▶ _Excerpted data_
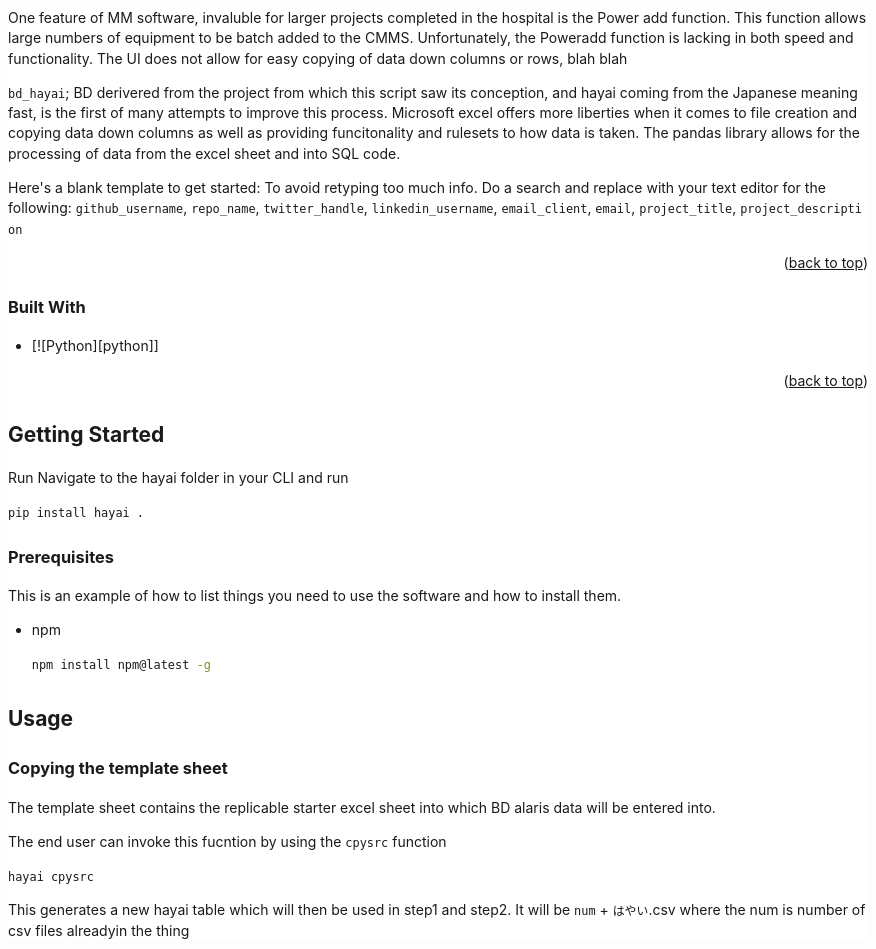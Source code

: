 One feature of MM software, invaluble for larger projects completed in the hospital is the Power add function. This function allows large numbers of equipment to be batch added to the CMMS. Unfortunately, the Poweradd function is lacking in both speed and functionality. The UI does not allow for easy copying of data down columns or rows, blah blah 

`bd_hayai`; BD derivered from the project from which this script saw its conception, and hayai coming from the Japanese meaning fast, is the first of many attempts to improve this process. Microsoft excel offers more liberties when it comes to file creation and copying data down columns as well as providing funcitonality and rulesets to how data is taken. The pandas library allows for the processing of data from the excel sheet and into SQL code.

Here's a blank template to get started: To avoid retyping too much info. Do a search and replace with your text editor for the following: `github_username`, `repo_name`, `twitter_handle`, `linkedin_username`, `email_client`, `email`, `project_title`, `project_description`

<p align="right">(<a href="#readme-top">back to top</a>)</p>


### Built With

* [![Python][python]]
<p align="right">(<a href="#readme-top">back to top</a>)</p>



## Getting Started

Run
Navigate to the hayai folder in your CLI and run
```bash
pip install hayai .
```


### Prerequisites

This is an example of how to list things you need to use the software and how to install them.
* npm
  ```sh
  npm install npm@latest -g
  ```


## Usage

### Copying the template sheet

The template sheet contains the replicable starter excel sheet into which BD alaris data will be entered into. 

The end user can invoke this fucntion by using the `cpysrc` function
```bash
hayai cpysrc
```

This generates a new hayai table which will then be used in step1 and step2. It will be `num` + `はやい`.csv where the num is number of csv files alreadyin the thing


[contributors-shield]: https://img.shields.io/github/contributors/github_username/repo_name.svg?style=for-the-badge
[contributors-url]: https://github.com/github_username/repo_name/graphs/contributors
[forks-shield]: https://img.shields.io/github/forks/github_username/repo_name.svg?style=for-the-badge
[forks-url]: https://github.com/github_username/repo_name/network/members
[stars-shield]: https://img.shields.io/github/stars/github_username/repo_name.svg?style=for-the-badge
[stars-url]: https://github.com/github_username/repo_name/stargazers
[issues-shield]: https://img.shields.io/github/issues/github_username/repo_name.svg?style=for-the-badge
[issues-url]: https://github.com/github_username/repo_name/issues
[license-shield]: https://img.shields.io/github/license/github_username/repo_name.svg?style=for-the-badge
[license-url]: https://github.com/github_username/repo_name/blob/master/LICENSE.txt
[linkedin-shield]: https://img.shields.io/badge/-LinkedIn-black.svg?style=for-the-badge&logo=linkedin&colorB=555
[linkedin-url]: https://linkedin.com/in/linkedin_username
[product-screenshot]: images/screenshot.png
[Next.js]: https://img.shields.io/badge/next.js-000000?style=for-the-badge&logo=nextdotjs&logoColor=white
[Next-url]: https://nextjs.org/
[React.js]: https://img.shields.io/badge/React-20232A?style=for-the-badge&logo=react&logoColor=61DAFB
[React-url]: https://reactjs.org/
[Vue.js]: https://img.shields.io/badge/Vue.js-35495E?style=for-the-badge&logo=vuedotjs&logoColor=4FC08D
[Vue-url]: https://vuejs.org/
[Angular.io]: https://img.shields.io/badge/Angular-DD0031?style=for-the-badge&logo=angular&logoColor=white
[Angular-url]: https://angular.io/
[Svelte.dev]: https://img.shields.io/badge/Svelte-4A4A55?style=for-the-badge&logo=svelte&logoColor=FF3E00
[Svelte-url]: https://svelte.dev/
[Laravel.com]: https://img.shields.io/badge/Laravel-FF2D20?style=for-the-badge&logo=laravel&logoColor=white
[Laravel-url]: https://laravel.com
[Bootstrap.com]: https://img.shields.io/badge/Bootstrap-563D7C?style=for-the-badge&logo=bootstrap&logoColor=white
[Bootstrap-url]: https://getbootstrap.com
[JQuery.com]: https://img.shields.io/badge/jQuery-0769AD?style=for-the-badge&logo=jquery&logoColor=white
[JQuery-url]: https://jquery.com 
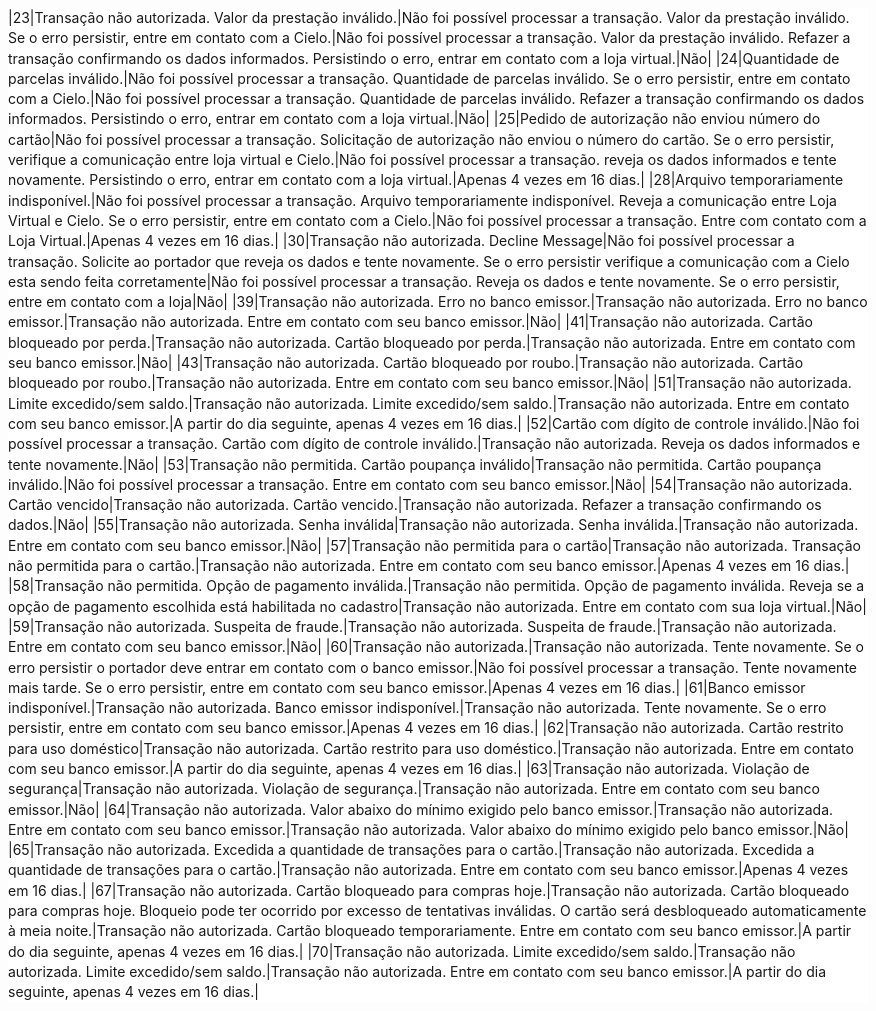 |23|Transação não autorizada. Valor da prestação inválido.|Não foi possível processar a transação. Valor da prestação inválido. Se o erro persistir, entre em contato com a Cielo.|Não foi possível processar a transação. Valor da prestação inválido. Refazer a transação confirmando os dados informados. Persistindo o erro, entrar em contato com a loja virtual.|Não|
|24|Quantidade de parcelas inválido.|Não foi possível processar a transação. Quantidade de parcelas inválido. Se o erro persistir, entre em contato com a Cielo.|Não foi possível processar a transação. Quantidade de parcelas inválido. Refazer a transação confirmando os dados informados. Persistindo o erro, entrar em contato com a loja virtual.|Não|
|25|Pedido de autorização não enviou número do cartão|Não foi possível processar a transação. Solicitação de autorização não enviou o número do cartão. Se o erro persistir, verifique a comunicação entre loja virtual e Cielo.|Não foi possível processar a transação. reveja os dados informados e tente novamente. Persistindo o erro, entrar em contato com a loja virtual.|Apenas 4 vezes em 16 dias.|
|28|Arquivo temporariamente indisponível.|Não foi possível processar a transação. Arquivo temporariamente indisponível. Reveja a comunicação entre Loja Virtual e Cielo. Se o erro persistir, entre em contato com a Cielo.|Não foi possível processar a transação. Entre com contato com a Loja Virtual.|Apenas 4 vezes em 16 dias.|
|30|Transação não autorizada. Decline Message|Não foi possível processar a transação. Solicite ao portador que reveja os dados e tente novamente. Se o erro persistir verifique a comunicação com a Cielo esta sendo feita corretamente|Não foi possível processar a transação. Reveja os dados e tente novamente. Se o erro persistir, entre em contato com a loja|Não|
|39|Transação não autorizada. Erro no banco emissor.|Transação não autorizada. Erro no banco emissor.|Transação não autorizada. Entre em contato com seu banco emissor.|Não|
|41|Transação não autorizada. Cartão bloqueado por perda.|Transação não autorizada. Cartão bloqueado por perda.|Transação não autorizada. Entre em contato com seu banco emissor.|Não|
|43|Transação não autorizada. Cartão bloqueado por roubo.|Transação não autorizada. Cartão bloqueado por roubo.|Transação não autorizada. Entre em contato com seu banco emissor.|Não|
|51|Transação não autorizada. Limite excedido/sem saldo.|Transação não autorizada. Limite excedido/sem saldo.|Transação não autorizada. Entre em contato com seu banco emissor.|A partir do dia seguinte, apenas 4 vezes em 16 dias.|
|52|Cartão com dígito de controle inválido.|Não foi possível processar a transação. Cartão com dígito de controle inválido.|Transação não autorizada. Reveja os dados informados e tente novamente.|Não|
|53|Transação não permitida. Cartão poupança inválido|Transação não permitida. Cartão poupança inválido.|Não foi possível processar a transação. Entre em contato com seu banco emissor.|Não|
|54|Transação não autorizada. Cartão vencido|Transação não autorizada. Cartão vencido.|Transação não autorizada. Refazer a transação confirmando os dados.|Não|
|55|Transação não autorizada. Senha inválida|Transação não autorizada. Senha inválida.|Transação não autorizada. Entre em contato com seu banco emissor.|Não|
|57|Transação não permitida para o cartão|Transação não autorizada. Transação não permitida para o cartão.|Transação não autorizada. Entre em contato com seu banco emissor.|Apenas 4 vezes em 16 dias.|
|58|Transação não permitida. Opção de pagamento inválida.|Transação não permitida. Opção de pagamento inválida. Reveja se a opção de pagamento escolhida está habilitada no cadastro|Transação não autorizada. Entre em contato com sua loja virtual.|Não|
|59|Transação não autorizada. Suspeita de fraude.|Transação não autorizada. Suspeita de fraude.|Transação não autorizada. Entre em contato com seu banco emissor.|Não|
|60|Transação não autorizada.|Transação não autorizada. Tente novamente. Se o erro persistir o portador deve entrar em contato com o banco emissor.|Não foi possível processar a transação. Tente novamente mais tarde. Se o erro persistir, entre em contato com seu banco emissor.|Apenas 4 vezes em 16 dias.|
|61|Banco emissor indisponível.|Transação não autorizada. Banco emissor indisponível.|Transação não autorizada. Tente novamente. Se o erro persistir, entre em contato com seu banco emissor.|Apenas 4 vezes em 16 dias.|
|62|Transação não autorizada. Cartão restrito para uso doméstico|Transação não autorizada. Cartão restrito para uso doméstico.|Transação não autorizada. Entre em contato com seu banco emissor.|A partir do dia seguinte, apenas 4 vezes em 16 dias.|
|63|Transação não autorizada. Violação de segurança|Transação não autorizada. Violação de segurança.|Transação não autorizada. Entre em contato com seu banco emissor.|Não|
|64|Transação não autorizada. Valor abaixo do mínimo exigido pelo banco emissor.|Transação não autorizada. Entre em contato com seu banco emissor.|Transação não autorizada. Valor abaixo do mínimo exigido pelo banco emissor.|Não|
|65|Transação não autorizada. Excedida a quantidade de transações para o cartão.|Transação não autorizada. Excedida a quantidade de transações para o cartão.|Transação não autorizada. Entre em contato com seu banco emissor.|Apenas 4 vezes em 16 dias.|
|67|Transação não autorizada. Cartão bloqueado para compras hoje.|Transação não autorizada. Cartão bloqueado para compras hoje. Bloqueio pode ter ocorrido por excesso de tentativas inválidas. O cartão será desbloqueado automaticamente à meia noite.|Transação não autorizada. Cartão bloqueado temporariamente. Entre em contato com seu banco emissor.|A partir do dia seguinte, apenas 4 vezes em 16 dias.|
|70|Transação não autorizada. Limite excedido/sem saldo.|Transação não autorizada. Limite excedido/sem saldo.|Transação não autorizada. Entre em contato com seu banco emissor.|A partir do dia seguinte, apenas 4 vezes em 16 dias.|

* * *

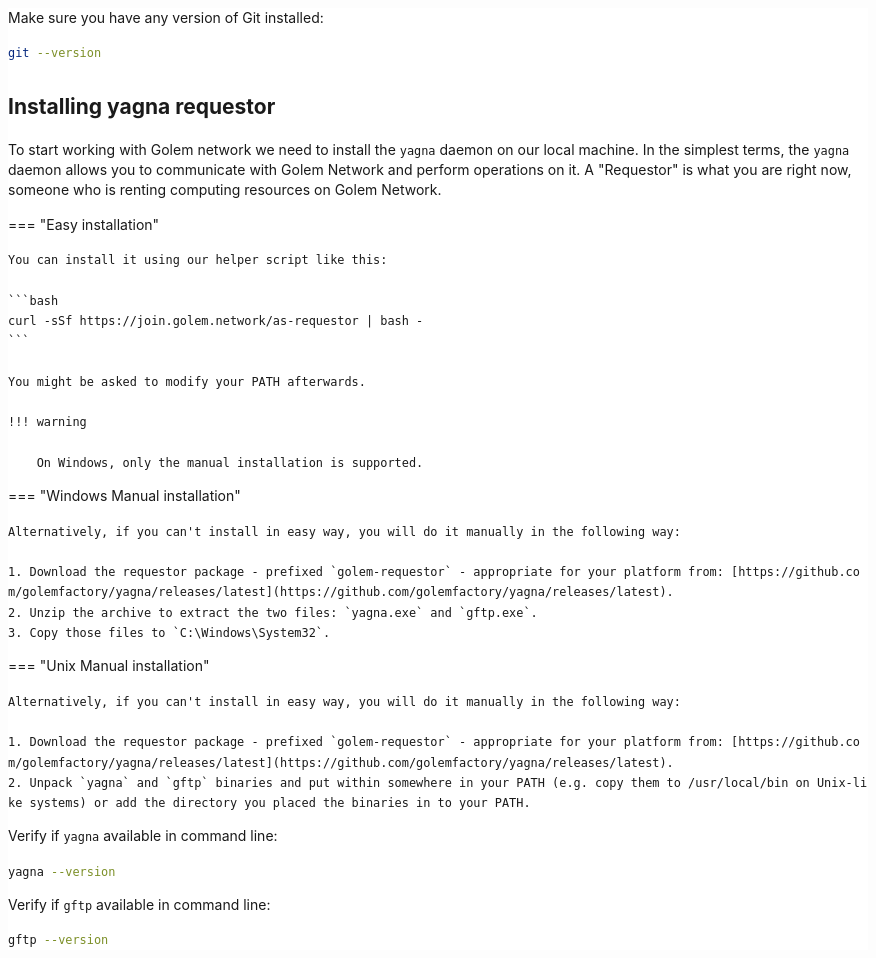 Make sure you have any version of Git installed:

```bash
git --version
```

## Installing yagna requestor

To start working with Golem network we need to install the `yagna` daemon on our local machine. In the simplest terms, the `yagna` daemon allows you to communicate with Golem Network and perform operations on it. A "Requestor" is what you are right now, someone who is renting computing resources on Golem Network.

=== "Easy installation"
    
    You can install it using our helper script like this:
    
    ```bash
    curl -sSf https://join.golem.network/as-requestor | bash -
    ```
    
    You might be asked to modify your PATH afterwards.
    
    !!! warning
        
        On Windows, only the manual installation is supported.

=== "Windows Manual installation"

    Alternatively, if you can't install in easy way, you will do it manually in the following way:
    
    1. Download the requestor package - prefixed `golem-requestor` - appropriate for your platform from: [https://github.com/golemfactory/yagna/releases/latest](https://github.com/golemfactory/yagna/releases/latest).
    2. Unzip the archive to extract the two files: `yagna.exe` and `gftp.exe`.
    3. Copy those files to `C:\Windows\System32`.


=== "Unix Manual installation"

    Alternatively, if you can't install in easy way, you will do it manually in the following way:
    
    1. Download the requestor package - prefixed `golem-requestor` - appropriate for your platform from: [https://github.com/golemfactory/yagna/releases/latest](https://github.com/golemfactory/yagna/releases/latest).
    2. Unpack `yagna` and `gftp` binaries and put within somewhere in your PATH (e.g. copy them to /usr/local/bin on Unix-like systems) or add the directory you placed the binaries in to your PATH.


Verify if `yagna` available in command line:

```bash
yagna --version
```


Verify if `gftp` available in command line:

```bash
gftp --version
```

▶ _Assigned task_
When you reach the line with "Source code" in the records above, begin repeating the lines exactly, and stop after the line with "rows, blah blah". Skip all pictures.

▶ _Exercise output_
Source code

: One feature of MM software, invaluble for larger projects completed in the hospital is the Power add function. This function allows large numbers of equipment to be batch added to the CMMS. Unfortunately, the Poweradd function is lacking in both speed and functionality. The UI does not allow for easy copying of data down columns or rows, blah blah 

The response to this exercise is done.